**WHAT IS NEEDED:**
Output exactly, in the material below, the lines from the one with "Fixing proxy and git errors on my local repo" through the one with "answer.* **--->** [TG Discussion](https://t.me/Ripple/3036722)". Omit all pictures.

• • •

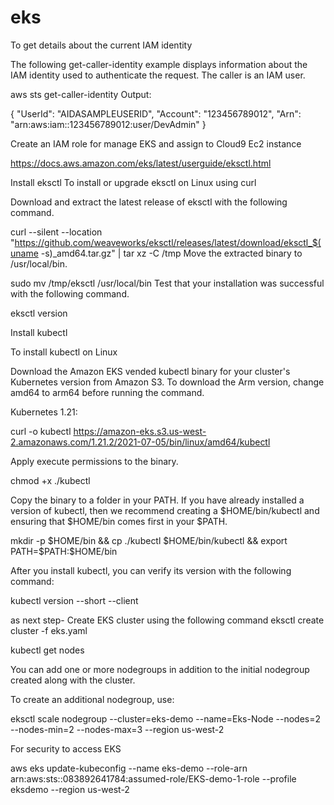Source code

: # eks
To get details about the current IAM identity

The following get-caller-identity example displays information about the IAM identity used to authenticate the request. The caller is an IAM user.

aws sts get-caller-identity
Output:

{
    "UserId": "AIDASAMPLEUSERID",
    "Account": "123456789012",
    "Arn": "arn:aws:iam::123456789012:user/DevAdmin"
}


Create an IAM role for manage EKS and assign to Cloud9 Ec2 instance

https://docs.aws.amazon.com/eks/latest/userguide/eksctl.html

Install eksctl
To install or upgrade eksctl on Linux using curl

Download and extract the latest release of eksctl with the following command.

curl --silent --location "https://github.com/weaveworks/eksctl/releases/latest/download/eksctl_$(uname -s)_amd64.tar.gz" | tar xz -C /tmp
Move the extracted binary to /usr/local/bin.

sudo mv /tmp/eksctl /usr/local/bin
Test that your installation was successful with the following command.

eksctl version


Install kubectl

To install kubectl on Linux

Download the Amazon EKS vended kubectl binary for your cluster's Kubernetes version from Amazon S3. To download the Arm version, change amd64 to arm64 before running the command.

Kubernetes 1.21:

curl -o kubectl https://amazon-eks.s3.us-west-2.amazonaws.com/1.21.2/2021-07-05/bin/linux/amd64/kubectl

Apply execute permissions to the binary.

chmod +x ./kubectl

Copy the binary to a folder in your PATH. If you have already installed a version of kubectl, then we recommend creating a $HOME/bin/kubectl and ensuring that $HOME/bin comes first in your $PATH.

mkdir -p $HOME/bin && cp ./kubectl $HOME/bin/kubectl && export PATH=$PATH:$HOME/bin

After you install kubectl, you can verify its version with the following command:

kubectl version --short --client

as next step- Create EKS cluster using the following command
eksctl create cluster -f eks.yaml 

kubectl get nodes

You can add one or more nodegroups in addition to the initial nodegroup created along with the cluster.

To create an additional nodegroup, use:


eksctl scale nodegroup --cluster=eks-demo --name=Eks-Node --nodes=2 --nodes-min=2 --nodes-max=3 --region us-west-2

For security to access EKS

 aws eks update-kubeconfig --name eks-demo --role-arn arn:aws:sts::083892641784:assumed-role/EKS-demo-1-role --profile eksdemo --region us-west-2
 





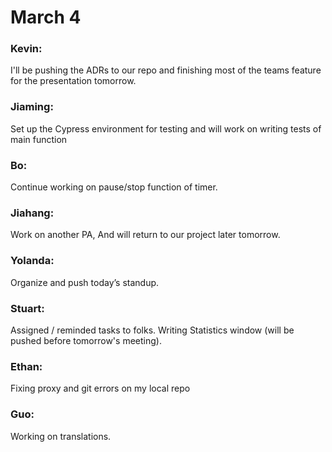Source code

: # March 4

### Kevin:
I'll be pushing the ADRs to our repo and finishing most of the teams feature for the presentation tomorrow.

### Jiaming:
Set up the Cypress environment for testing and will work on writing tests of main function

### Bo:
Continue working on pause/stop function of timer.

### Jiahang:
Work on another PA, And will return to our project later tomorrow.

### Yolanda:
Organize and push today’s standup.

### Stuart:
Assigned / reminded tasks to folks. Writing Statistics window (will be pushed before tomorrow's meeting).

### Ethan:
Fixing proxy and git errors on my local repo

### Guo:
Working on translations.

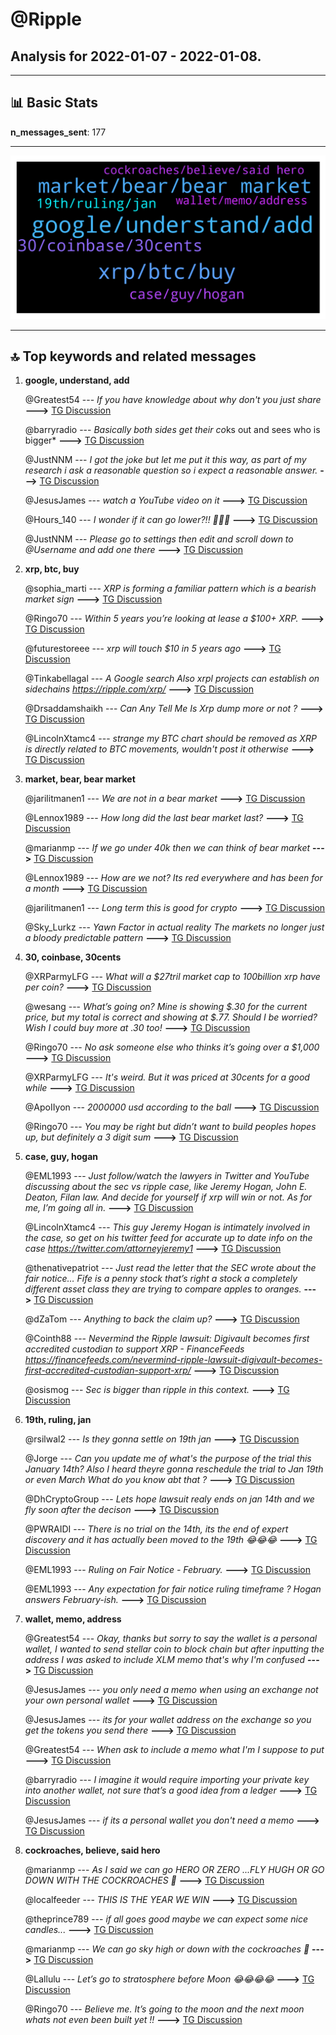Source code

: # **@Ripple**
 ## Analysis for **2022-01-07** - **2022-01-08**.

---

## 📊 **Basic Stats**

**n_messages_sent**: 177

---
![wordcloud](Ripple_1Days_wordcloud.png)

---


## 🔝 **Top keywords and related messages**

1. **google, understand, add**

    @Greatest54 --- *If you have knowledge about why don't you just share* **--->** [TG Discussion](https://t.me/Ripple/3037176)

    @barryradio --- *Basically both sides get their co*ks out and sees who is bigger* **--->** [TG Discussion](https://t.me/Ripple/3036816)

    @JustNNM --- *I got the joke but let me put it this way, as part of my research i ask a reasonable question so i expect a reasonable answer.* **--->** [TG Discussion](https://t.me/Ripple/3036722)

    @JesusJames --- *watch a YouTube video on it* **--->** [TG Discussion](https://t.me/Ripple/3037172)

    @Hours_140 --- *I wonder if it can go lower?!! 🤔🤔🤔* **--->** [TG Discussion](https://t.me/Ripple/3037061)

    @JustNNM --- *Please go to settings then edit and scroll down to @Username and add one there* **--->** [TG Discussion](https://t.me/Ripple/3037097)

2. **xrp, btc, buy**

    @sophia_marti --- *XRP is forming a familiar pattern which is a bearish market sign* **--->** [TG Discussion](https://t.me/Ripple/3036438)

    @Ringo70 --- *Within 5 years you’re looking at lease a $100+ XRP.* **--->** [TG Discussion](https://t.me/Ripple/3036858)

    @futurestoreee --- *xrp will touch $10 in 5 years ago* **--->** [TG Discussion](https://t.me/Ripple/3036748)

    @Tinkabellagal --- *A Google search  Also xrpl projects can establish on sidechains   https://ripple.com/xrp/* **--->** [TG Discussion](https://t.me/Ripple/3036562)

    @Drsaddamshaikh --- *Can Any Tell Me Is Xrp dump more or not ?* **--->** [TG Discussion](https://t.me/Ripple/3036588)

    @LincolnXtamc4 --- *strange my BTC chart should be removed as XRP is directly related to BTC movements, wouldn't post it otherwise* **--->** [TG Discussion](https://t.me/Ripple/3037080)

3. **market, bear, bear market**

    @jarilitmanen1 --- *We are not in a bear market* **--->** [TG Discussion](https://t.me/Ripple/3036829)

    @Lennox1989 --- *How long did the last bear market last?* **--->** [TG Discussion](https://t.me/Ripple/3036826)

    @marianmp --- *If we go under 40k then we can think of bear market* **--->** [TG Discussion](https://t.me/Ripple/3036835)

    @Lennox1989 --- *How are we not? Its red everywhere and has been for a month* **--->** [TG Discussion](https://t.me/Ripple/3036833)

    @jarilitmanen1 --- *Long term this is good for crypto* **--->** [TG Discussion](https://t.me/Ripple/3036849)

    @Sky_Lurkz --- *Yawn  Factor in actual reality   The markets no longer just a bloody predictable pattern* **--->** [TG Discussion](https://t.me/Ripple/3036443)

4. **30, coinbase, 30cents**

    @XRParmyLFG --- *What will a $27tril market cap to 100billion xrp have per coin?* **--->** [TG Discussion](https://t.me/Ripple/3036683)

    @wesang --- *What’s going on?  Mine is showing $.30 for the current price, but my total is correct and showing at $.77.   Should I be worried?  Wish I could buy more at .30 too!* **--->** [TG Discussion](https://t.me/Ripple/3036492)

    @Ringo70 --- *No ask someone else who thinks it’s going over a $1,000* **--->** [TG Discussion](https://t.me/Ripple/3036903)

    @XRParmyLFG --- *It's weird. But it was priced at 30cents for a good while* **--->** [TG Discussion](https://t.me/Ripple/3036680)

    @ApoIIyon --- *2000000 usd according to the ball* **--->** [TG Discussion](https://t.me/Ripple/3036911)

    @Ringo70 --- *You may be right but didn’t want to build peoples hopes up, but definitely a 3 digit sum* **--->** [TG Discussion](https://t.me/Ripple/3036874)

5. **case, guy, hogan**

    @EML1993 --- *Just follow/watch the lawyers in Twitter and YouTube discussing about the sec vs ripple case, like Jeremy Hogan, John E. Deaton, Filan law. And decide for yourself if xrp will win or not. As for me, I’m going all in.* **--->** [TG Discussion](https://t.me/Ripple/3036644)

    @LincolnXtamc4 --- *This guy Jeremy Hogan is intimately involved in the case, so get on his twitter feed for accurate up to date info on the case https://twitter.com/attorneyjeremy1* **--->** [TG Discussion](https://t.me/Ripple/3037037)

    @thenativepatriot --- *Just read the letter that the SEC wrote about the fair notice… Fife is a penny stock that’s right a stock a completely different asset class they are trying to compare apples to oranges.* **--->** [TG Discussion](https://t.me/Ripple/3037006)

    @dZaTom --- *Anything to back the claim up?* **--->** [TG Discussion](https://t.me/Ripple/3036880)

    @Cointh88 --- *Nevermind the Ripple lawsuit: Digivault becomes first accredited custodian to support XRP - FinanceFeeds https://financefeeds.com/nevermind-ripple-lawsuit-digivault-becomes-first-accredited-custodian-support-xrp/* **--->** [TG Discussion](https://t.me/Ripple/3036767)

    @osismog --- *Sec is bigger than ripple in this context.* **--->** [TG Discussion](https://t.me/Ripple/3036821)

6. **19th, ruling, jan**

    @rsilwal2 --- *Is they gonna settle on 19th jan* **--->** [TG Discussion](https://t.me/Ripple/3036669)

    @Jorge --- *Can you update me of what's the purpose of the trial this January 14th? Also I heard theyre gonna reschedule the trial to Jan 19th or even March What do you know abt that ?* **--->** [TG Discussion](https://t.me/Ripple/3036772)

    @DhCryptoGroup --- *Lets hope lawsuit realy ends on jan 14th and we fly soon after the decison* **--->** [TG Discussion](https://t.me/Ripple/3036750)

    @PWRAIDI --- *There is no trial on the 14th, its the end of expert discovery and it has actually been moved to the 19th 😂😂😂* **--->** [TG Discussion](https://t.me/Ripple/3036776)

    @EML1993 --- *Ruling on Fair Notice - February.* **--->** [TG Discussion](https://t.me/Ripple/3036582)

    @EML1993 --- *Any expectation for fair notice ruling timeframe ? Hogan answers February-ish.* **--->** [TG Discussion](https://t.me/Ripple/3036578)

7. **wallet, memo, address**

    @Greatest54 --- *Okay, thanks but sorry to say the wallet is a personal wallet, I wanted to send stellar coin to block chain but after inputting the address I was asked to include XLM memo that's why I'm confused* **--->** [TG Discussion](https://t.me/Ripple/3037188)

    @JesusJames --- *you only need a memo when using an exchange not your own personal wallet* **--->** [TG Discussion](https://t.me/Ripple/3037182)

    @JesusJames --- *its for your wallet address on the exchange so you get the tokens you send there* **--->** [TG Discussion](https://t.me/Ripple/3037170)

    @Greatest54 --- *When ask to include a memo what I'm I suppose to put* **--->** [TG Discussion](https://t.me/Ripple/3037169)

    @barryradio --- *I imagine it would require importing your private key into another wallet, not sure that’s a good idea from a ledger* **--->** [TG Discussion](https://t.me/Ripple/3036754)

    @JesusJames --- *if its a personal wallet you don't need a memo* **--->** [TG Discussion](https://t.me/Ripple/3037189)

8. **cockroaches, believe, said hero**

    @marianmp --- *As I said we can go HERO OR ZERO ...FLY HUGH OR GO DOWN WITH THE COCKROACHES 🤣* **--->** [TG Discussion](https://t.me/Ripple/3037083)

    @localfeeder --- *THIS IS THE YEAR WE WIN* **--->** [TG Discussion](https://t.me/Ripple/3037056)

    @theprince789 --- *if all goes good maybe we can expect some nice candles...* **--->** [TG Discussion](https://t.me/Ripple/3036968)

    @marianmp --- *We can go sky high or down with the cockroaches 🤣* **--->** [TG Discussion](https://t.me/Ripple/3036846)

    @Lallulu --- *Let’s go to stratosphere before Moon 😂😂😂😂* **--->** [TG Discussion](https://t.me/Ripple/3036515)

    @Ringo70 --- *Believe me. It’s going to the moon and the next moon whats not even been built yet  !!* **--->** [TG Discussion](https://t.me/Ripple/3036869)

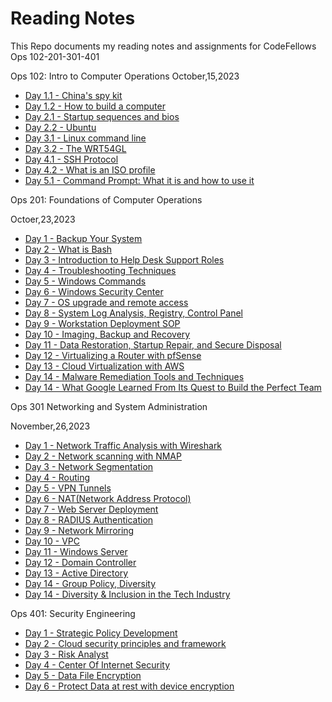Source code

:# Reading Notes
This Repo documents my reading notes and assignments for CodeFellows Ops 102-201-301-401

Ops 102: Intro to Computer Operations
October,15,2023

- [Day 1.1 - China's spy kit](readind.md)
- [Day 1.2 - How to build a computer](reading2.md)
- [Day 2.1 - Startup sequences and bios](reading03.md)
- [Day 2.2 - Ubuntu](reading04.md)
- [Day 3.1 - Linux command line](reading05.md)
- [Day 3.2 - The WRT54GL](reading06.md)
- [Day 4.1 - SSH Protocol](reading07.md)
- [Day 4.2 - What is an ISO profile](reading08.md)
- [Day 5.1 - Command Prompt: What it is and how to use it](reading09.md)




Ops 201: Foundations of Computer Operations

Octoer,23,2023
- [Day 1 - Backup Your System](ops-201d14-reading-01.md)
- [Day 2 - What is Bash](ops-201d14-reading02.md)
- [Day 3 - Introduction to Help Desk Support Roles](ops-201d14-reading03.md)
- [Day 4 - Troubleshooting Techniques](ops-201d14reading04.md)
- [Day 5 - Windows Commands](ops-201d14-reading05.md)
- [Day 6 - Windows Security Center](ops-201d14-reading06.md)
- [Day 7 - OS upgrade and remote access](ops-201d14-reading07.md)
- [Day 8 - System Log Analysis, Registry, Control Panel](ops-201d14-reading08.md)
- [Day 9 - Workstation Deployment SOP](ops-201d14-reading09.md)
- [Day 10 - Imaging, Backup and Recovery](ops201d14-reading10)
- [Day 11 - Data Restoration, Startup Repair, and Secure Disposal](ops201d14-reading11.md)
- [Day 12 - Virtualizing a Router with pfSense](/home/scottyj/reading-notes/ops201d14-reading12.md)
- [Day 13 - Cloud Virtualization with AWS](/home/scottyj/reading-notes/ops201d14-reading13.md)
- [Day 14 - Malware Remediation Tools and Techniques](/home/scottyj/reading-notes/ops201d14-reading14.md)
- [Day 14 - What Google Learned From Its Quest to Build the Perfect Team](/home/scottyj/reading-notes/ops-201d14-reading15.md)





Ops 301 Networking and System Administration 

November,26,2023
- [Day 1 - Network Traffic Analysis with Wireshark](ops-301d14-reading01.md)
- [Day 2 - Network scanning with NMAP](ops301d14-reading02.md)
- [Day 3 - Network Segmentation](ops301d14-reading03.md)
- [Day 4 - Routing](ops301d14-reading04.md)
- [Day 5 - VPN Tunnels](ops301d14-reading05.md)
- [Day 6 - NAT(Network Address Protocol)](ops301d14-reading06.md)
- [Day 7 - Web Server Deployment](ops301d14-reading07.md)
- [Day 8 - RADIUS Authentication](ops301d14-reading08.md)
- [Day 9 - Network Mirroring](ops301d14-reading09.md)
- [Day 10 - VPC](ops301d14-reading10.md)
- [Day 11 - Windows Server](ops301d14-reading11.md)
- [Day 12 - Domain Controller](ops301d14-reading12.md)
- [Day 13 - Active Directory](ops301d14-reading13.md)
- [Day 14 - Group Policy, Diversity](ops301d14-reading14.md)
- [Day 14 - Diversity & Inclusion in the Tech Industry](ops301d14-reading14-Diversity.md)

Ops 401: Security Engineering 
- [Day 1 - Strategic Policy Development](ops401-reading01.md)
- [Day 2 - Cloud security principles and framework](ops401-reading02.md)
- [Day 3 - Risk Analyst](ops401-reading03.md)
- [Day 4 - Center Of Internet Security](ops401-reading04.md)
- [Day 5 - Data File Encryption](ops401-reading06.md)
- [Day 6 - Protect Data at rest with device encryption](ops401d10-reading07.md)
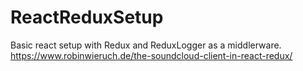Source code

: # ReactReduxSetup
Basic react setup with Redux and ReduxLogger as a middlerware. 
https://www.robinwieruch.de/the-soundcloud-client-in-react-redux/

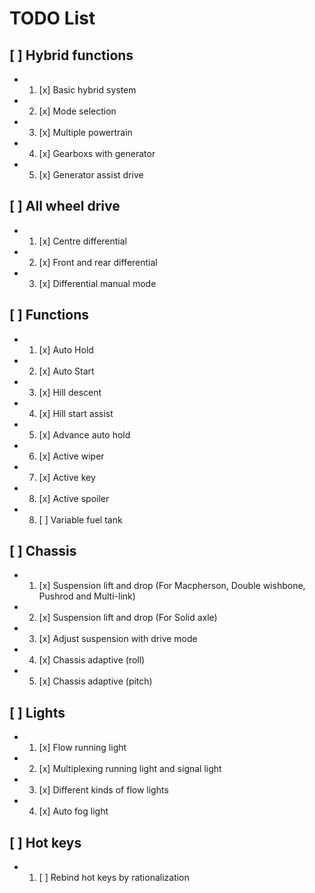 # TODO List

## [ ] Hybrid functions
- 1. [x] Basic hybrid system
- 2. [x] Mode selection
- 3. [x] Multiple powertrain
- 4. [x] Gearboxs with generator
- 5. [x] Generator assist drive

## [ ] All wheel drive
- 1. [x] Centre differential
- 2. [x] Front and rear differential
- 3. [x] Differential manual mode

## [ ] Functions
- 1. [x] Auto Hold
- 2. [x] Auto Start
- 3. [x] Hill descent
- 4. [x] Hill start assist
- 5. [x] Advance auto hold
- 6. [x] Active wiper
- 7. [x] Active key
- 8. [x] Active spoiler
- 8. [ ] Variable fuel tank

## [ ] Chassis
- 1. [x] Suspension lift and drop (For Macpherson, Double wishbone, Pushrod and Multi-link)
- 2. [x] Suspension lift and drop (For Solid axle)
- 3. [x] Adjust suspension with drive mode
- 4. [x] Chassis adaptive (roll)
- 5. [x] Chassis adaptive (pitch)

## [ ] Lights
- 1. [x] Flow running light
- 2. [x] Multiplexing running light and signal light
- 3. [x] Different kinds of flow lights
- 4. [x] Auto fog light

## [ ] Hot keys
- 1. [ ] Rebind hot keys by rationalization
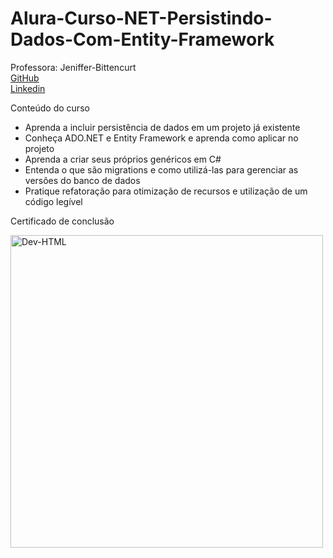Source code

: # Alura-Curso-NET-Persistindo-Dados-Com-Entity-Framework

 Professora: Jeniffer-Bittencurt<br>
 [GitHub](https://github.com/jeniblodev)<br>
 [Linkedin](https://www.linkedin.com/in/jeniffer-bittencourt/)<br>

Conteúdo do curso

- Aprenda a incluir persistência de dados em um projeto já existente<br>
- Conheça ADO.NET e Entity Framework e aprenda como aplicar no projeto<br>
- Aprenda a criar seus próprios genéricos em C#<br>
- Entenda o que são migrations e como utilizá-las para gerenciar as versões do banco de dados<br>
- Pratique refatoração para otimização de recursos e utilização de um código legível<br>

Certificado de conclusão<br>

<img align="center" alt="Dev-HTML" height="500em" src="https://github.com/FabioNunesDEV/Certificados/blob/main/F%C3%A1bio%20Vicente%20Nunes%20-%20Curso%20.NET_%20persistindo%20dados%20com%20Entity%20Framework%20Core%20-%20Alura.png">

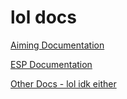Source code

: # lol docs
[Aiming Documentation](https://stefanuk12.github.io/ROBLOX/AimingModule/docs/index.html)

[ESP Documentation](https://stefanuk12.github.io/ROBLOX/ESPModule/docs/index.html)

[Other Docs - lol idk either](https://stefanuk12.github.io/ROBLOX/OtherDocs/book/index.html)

• • •

**EXERCISE ANSWER:**
Fixing proxy and git errors on my local repo

### Guo:
Working on translations.

Source code

: # **@Ripple**
 ## Analysis for **2022-01-07** - **2022-01-08**.

---

## 📊 **Basic Stats**

**n_messages_sent**: 177

---
![wordcloud](Ripple_1Days_wordcloud.png)

---


## 🔝 **Top keywords and related messages**

1. **google, understand, add**

    @Greatest54 --- *If you have knowledge about why don't you just share* **--->** [TG Discussion](https://t.me/Ripple/3037176)

    @barryradio --- *Basically both sides get their co*ks out and sees who is bigger* **--->** [TG Discussion](https://t.me/Ripple/3036816)

    @JustNNM --- *I got the joke but let me put it this way, as part of my research i ask a reasonable question so i expect a reasonable answer.* **--->** [TG Discussion](https://t.me/Ripple/3036722)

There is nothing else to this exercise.